Segunda feira é sempre dia de homenagens! Que rufem os tambores! Pode parar de
rufar, já deu! A minha homenagem de hoje vai para o Rio. Não o rio Tietê.
Pinheiros também não. O Aricanduva eu não sei nem onde fica, embora tenha fortes
suspeitas de que o budum deste não foge a regra dos outros dois. Será que o rio
Aricanduva tem algo a ver com o bairro Aricanduva? Se tiver, pura coincidência.

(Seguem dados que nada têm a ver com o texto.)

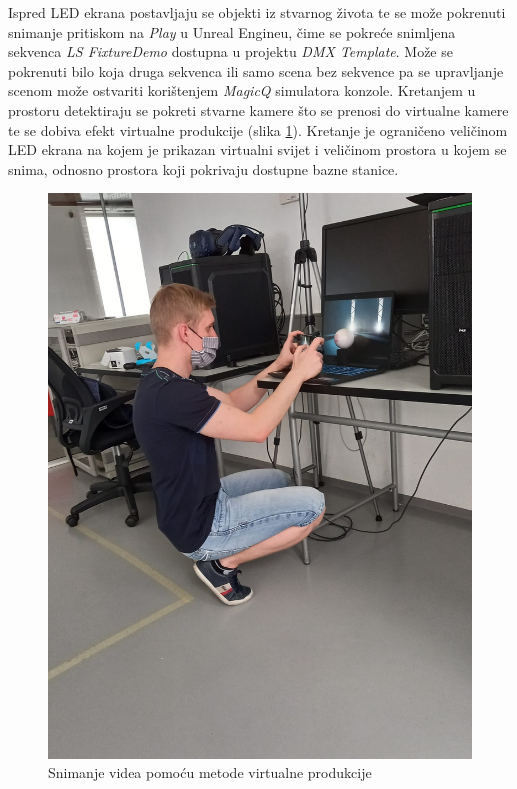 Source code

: \documentclass[times, utf8, zavrsni, numeric]{fer}
\begin{document}
Ispred LED ekrana postavljaju se objekti iz stvarnog života te se može pokrenuti snimanje pritiskom na \emph{Play} u Unreal Engineu, čime se pokreće snimljena sekvenca \emph{LS FixtureDemo} dostupna u projektu \emph{DMX Template}. Može se pokrenuti bilo koja druga sekvenca ili samo scena bez sekvence pa se upravljanje scenom može ostvariti korištenjem \emph{MagicQ} simulatora konzole. Kretanjem u prostoru detektiraju se pokreti stvarne kamere što se prenosi do virtualne kamere te se dobiva efekt virtualne produkcije (slika \ref{fig:slika 7-1}). Kretanje je ograničeno veličinom LED ekrana na kojem je prikazan virtualni svijet i veličinom prostora u kojem se snima, odnosno prostora koji pokrivaju dostupne bazne stanice.

\begin{figure}[htp]
	\centering
	\includegraphics[width=\linewidth]{slika 7-1.jpg}
	\caption{Snimanje videa pomoću metode virtualne produkcije}
	\label{fig:slika 7-1}
\end{figure}
\end{document}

O meu troféu de hoje não vai para nenhum rio fedorento, vai para o Rio de
Janeiro – se bem que da última vez em que lá estive a fragrância da cidade
passava longe dos aromas de Paris. Nunca fui a Paris, mas disseram-me que se há
alguma cidade nesse mundo fedorento que não fede, essa cidade é Paris. Coitada
de Veneza, um esgotão a céu aberto – sorte que as gôndolas salvam tudo. Não as
gôndolas de mercado, as que bóiam. Bote umas gôndolas navegando no Tietê que o
fedor vira charme. Já não disse antes que tudo nessa vida é uma questão de charme?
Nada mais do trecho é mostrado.